Good, because it’s a pretty sure bet she won’t figure it out no matter how hard you try to help her do so.
The desire is reasonable. The expectation that the desire can somehow be fulfilled is not. The maturity/wisdom that seems to be lacking is in understanding and accepting that you can not make this happen.
The shared personal experiences of, by my count, a dozen people in this thread would indicate otherwise. They’ve talked about the reality of what is as opposed to the ideal of what isn’t. Let’s put it this way: the next step in your growth is to accept this reality.
Going back to your OP title question: How to get my mother to stop pushing faith on me or at least understand me?
There are several techniques mentioned in this thread to get her to stop (or at least reduce) pushing her faith on you. As far as getting her to understand you in the way that you would like, the phrase “at least” suggests you perceive that as the easier task. What we’ve been telling you is that it’s not just more difficult, it’s essentially impossible. Let it go and move on.
I totally understand. My parents are the exact same way. It’s because their religion teaches them to only value women for their reproductive abilities and for little else. If you don’t want to marry and reproduce, what good are ya? :dubious:
I despise that attitude, so I do what you do: Just don’t discuss much.
This is what I want: to talk to her about my life without being clubbed over the head with a 5 page letter rife with religious platitudes.
This is what she wants: to club me over the head with a 5 page letter rife with religious platitiudes whenever I talk to her about my life.
So the practical solution to this, of course, is for me to stop talking to her about my life. Although it would be nice if she understood why her communication style makes me reluctant to open up to her (as she frequently bemoans my privacy), you say I shouldn’t even explain it to her because she won’t get it. Okay. Nothing extra objectionable about that opinion.
Taking this approach doesn’t strike me as mature or lovingly tolerant, though. It just means I’m being avoidant.
Sometimes people have to go around the track a few times before they get that they can’t change others, control their reactions, or make them react or appreciate it ways that suit their wishes.
We’ve all faced things in life that forced us to go around the track more than once. It’s pretty clear, from the way this thread has evolved that you’re going to keep going around the track, a few more times, before you understand that she isn’t going to change and that the only thing you can control is you.
You have nothing but sympathy from me, I went around the track several times learning this very lesson - you cannot push a rope!
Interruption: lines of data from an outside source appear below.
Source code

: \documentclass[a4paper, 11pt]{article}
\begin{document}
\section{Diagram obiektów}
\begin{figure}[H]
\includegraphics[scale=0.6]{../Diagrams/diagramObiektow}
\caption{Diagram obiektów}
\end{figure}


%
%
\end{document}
If I may offer you one last piece of advice it would be, when you’ve reached the place where you begin to question why you keep expecting her to be different - this time, why you keep going back to the well, only to be, yet again crushed to discover it’s the same crap as last time, you may begin to beat yourself up for being so foolish. Don’t bother. In my experience, self loathing does not shorten the journey round the track. Instead of that exercise, tell yourself you’re going to see what you missed last time.
Good luck. And if it helps, I once read somewhere that the Mother Daughter relationship is the most complex relationship there is.
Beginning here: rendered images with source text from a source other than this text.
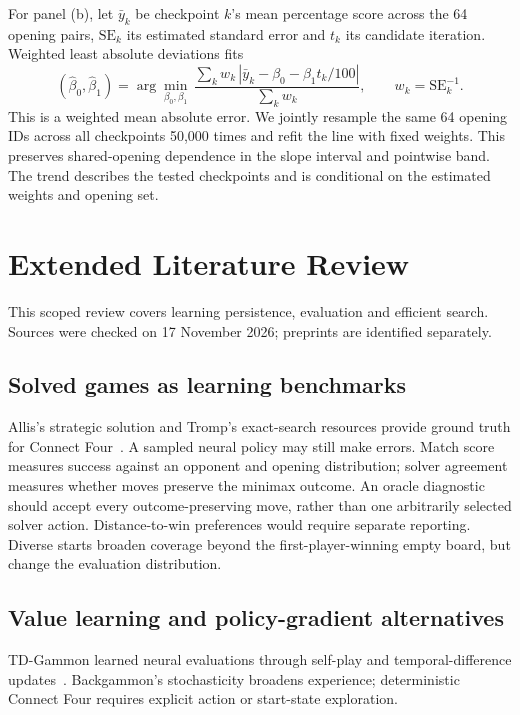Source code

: \documentclass[letterpaper]{article}
\begin{document}
For panel (b), let $\bar y_k$ be checkpoint $k$'s mean percentage score
across the 64 opening pairs, $\mathrm{SE}_k$ its estimated standard error
and $t_k$ its candidate iteration. Weighted least absolute deviations fits
\begin{equation}
 (\widehat\beta_0,\widehat\beta_1)
 =\arg\min_{\beta_0,\beta_1}\,
 \frac{\sum_k w_k\,|\bar y_k-\beta_0-\beta_1 t_k/100|}{\sum_k w_k},
 \qquad w_k=\mathrm{SE}_k^{-1}.
 \label{eq:linear-trend}
\end{equation}
This is a weighted mean absolute error. We jointly resample the same 64
opening IDs across all checkpoints 50,000 times and refit the line with
fixed weights. This preserves shared-opening dependence in the slope
interval and pointwise band. The trend describes the tested checkpoints
and is conditional on the estimated weights and opening set.

\clearpage
\section{Extended Literature Review}
\label{app:literature}
This scoped review covers learning persistence, evaluation and efficient search.
Sources were checked on 17 November 2026; preprints are identified separately.

\subsection{Solved games as learning benchmarks}
Allis's strategic solution and Tromp's exact-search resources provide ground
truth for Connect Four~\cite{allis1988,tromp}. A sampled neural policy may still
make errors. Match score measures success against an opponent and opening
distribution; solver agreement measures whether moves preserve the minimax
outcome. An oracle diagnostic should accept every outcome-preserving move,
rather than one arbitrarily selected solver action. Distance-to-win preferences
would require separate reporting. Diverse starts broaden coverage beyond the
first-player-winning empty board, but change the evaluation distribution.

\subsection{Value learning and policy-gradient alternatives}
TD-Gammon learned neural evaluations through self-play and temporal-difference
updates~\cite{tesauro1995}. Backgammon's stochasticity broadens experience;
deterministic Connect Four requires explicit action or start-state exploration.
\end{document}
Some people you can be mature and lovingly tolerant with. I lovingly tolerate my husband’s weird habits. If something truly drives you up the wall, you cannot lovingly tolerate it. I cannot stand my mother’s religious perspective.
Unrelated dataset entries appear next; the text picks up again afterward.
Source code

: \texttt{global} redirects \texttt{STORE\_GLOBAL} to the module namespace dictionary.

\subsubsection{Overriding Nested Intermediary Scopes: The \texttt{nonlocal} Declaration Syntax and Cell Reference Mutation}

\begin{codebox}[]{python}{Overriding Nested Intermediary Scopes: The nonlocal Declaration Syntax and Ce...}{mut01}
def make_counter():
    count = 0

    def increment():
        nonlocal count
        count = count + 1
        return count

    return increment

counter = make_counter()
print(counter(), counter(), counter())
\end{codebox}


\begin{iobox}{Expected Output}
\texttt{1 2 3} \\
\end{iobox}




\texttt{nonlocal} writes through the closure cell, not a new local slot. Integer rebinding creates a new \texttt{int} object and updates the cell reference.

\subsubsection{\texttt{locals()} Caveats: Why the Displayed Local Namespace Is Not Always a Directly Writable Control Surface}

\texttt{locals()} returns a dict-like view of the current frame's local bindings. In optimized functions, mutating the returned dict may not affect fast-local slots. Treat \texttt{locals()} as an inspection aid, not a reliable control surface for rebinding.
That’s where avoidance to salvage a tiny part of the relationship comes in.
Sure you could always send her a 5 page letter about how you sacrifice goats to Satan every night and don’t understand why you don’t have a lover yet, except for that really hot smoking guy who only shows up in the dark… and proceed to kill any hope for a continued relationship with your mom.
Or you accept that this is a permanent part of her personality, you can’t change it, she doesn’t want to change it, and if you want to keep her in your life at all, you have to just know to avoid and dance around certain things.
Yes it sucks, but in a lot of cases, having a limited, overly formal and not too close relationship is better than having no relationship at all.
Avoidance gets a bad rap a lot of times, but there is something to be said for it when you really don’t want to sacrifice a relationship even though there are inconsolable differences.
You unburdened yourself to her, and she is trying to help you. She really believes that having this sort of faith is helpful. So don’t blame her. If I were you, if you haven’t done so already, gently tell your mother that you have decided that this kind of faith is not something you have or want to have. And if you unburden yourself again in the future and you get the same kind of response from your mother, you will just have to stop broaching these kinds of problems with her.
I am an atheist and I see what you’re saying, but you have to understand that your mother is only trying to help. If you cannot get her to stop proselytizing and it bothers you, then you will have to stop seeking advice from her.
I just packed up and left home at age 18 because of this faith obsession, among other things, e.g. racial bigotry. It was much easier to disappear in 1956 I suspect. My name just popped up on the internet people finder a year ago. But you might try just disappearing.
The day I decided that I could be happy single for the rest of my life was the day I met my love. We just hooked up and because we weren’t worried about the future our relationship blossomed.